Recognizing these challenges, in 2022, the US FDA released draft guidance on clinical trial diversity plans to improve enrollment of participants from historically excluded racial and ethnic populations in clinical trials.² Legislation was subsequently passed requiring study sponsors to submit a diversity plan, which includes goals for study enrollment across racial/ethnic groups, specific steps to achieve them, and status updates of meeting those goals.¹⁰ The requirements might address the representativeness gap through a variety of ways. One way is through the standardized collection and reporting of data (eg, by following the Office of Management and Budget’s definitions of race and ethnicity). Casey et al noted that a considerable proportion of trials in the US databases and primary articles lacked demographic information entirely, including race/ethnicity and sex. Another way is the FDA’s encouragement to use various data sources, such as data from observational studies, to fill gaps in the drug development process. For example, the depth and breadth of these data can inform enrollment targets across diverse racial/ethnic populations (eg, diseases that are defined by the presence of rare biomarkers). Empirical data can also optimize eligibility criteria for specific populations of interest or inform where to open trials (ie, site selection); Casey et al report that counties with higher mortality rates and racial minority representation have low access to trials. In addition, pragmatic study elements and novel technologies that automate data capture may reduce site burdens associated with data collection and enable clinical trials in community sites that otherwise might not participate. Finally, if trial recruitment goals are not met, the draft guidance suggests that there may be postmarketing FDA requirements, and the data generated and collected during routine health care delivery (eg, electronic health records) can help inform safety and effectiveness in excluded populations.

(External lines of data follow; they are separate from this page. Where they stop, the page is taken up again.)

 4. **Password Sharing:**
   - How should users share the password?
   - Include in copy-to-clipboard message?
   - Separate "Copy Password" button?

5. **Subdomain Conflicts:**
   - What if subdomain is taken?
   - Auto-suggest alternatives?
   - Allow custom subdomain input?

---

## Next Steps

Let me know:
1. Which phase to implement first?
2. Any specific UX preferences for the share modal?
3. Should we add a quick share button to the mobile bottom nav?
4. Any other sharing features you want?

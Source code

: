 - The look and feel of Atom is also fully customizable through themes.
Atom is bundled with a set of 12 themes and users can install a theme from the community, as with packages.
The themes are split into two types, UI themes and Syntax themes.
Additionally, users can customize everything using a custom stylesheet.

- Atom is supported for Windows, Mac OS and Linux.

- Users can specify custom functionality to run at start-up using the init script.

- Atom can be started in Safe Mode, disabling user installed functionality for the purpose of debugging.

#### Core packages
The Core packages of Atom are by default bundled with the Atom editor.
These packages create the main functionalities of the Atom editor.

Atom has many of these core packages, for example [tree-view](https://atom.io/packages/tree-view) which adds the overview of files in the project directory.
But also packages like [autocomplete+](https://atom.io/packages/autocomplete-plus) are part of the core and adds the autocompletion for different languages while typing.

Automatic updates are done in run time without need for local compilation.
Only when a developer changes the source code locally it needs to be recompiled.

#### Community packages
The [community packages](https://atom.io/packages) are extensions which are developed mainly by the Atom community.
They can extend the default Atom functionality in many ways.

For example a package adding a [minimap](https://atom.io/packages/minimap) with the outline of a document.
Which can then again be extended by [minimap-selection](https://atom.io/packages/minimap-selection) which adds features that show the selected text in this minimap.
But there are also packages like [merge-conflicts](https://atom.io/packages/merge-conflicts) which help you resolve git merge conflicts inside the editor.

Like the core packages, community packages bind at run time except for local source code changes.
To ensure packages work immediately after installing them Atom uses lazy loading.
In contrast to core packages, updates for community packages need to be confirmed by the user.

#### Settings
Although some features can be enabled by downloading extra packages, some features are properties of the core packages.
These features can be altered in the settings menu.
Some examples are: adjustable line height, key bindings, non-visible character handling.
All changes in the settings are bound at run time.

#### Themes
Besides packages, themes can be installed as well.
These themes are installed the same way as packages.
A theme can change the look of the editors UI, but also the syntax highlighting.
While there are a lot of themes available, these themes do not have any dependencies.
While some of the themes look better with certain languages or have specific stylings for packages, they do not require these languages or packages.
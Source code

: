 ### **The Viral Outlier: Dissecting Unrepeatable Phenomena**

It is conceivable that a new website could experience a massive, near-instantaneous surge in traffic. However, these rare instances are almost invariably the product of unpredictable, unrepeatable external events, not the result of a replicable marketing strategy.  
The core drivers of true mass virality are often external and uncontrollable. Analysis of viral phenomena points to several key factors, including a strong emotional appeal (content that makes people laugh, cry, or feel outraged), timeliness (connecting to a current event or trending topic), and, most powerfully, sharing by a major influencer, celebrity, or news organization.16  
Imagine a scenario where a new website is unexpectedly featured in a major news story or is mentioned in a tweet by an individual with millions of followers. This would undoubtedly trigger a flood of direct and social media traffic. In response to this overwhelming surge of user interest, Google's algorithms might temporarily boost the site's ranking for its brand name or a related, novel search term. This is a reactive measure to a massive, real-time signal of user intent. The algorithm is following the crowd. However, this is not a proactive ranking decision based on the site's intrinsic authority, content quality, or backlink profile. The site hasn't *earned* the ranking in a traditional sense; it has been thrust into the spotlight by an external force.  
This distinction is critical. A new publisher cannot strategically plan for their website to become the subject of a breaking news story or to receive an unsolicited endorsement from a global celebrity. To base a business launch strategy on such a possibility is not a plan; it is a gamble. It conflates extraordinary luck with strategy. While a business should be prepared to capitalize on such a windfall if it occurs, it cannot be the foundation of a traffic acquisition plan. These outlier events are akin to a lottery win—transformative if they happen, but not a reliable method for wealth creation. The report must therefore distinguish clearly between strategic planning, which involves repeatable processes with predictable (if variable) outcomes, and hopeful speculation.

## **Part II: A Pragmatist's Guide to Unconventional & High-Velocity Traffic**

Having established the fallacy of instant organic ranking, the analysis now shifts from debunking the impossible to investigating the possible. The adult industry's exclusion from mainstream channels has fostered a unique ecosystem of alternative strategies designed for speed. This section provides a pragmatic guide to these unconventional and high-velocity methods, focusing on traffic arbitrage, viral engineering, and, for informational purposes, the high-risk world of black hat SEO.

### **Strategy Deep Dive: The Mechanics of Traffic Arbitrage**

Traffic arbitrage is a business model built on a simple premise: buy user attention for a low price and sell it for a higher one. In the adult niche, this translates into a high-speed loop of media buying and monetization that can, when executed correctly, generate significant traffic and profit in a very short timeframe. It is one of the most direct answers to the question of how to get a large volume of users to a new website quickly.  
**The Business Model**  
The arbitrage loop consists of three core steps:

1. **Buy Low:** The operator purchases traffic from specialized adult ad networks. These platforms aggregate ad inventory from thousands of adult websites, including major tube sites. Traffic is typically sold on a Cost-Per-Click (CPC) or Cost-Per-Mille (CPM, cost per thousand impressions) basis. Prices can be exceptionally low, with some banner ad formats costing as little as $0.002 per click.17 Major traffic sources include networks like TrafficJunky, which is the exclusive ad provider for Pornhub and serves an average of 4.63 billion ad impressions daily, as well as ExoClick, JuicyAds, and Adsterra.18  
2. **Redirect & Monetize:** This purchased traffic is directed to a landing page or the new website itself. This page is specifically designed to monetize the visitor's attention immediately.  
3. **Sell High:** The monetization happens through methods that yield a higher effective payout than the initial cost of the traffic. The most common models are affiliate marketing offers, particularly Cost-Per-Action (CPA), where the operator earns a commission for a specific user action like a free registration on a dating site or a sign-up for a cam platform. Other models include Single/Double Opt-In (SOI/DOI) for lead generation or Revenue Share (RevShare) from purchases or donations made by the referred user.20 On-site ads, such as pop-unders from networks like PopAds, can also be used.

In conclusion, Casey et al expand our understanding of inequities in the representation of historically marginalized groups in clinical trials that supported regulatory approval of treatments for classic HL and NHL. This timely report coincides with renewed efforts by lawmakers and regulators, requiring diversity plans to improve enrollment of participants from historically underrepresented racial/ethnic groups in clinical trials. We further highlight an opportunity for various data sources to improve diversity in clinical trials by informing and mitigating structural barriers to participation in the drug development process. Recently, the SWOG (Southwest Oncology Group) Cancer Research Network and Alliance for Clinical Trials in Oncology launched the Pragmatica-Lung Study (ClinicalTrials.gov identifier: NCT05633602), a phase 3 randomized trial for late-stage or recurrent non–small-cell lung cancer, with an innovative design mimicking conditions in clinical practice with eased eligibility criteria, simplified primary objectives, and limited data gathering requirements intended to speed accrual, ease administrative burdens, and expand patient eligibility and diversity. We are optimistic that some combination of increasing recognition of the gap in clinical trial representativeness, regulatory solutions, and innovations in trial design will bring us closer to a landscape where trials reflect the diversity of the end users: our patients.

Conflict-of-interest disclosure: G.S.C. and T.J.R. report employment with Flatiron Health (an independent member of the Roche group) and stock ownership in Roche.